[Epistemic status: mostly writing to clarify my intuitions, with just a
few weak attempts to convince others. It’s no substitute for reading
Drexler’s writings.]
I’ve been struggling to write more posts relating to Drexler’s vision
for AI (hopefully to be published soon), and in the process got
increasingly bothered by the issue of whether AI researchers will see
incentives to give AI’s broad goals that turn them into agents.
Drexler’s CAIS paper convinced
me that our current trajectory is somewhat close to a scenario where
human-level AI’s that are tool-like services are available well before
AGI’s with broader goals.
Yet when I read LessWrong, I sympathize with beliefs that developers
will want quite agenty AGI’s around the same time that CAIS-like
services reach human levels.
I’m fed up with this epistemic learned
helplessness,
and this post is my attempt to reconcile those competing intuitions.
Please recall that Drexler’s distinction here focuses on a system’s
goals, not its knowledge. Software is more agenty when its goals cover a
wide range of domains, and long time horizons. Services are designed to
produce specific outputs using a system’s current procedures.

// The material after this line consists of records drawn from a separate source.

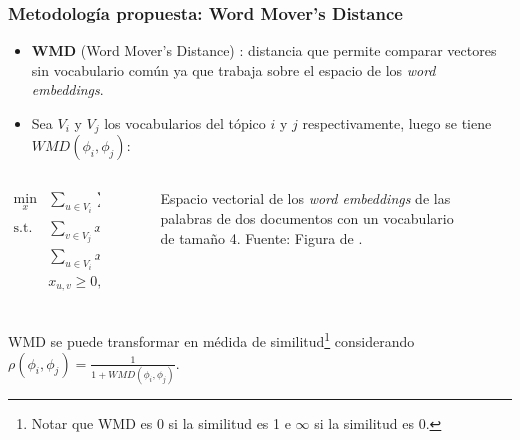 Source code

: \documentclass[
	spanish, %
	aspectratio=43, %
	hyperref={pdfencoding=auto,psdextra},
	xcolor={dvipsnames,table,usenames},
]{beamer}
\begin{document}
\begin{frame}[t]
\frametitle{Metodología propuesta: Word Mover's Distance}

\begin{itemize}
  \item \textbf{WMD} (Word Mover's Distance) \cite{kusner2015word}: distancia que permite comparar vectores sin vocabulario común ya que trabaja sobre el espacio de los \textit{word embeddings}. 
  \item Sea  $V_{i}$ y $V_{j}$ los vocabularios del tópico $i$ y $j$ respectivamente, luego se tiene $WMD(\phi_{i}, \phi_{j})$:
\end{itemize}

\vspace*{-0.4in}
\begin{columns}
\begin{column}{0.4\textwidth}

\begin{align}
\underset{x}{\text{min}}&\sum_{u \in V_{i}}\sum_{v \in V_{j}} c_{u,v}x_{u,v} \\ 
\textrm{s.t.} &\sum_{v \in V_{j}}x_{u,v}= \phi_{i,u}, \; u \in V_{i}\\ 
& \sum_{u \in V_{i}}x_{u,v}= \phi_{j,v}, \; v\in V_{j}\\
& x_{u,v} \geq 0,\; u \in V_{i} \;, v \in V_{j}\\ \nonumber
\end{align}

\end{column}

\begin{column}{0.6\textwidth}
\begin{figure}
\caption{Espacio vectorial de los \textit{word embeddings} de las palabras de dos documentos con un vocabulario de tamaño 4. Fuente: Figura de \cite{WMDPy}.}
\label{img:wmd_obama}
\end{figure}
\end{column}

\end{columns}
  WMD se puede transformar en médida de similitud\footnote{Notar que WMD es 0 si la similitud es 1 e $\infty$ si la similitud es 0.} considerando $\rho(\phi_{i}, \phi_{j}) = \frac{1}{1+WMD(\phi_{i}, \phi_{j})}$.

\end{frame}
\end{document}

“The smart part is not the agent-y part”: intelligence and agency are
independent, with intelligence being the hard part, and agency being
more like prompt engineering.
This seems mostly correct, at least for Drexler’s meaning of agency.
There are still significant problems with getting agency correct, but
they’re mostly associated with figuring out what we want, and likely
not helped much by math or computer science expertise.
Orthogonality squared
ESRogs also suggests a potentially valuable concept that he calls
“Orthogonality squared”. I.e. the domain of an agent’s goals is
independent of its intelligence.
We can, in principle, create AI’s that don’t care about atoms. At
least for some simple tasks, it’s fairly natural to have the AI care
only about abstractions such as math. You can’t alter the laws of
arithmetic by rearranging atoms—laws of arithmetic are in a different
realm from atoms. An AI that cares only about a distant part of Tegmark
IV
won’t care whether we shut down an arrangement of atoms in our realm.
Many people concerned about AI safety seem reluctant to accept this.
E.g. Rob Bensinger’s initial reply to ESRogs worried about this
unsafe(?) case:
The system can think about atoms/<U+200B>physics, and it knows that our world
exists, but it still only terminally cares about digital things in the
simulated environment.
“Simulated environment” seems ambiguous as to whether it’s referring
to a distant part of Tegmark IV, or a special environment within our
world. The latter would imply that it’s tricky to analyze whether the
AI’s goals conflict with ours; the former does not.
It seems odd that Eliezer’s AGI
lethality
#19 warns that it’s hard to get software to care directly about the
real world, yet considers it inevitable that AGI’s will care about the
real world. That’s not a contradiction, but the tension between those
positions ought to raise further questions.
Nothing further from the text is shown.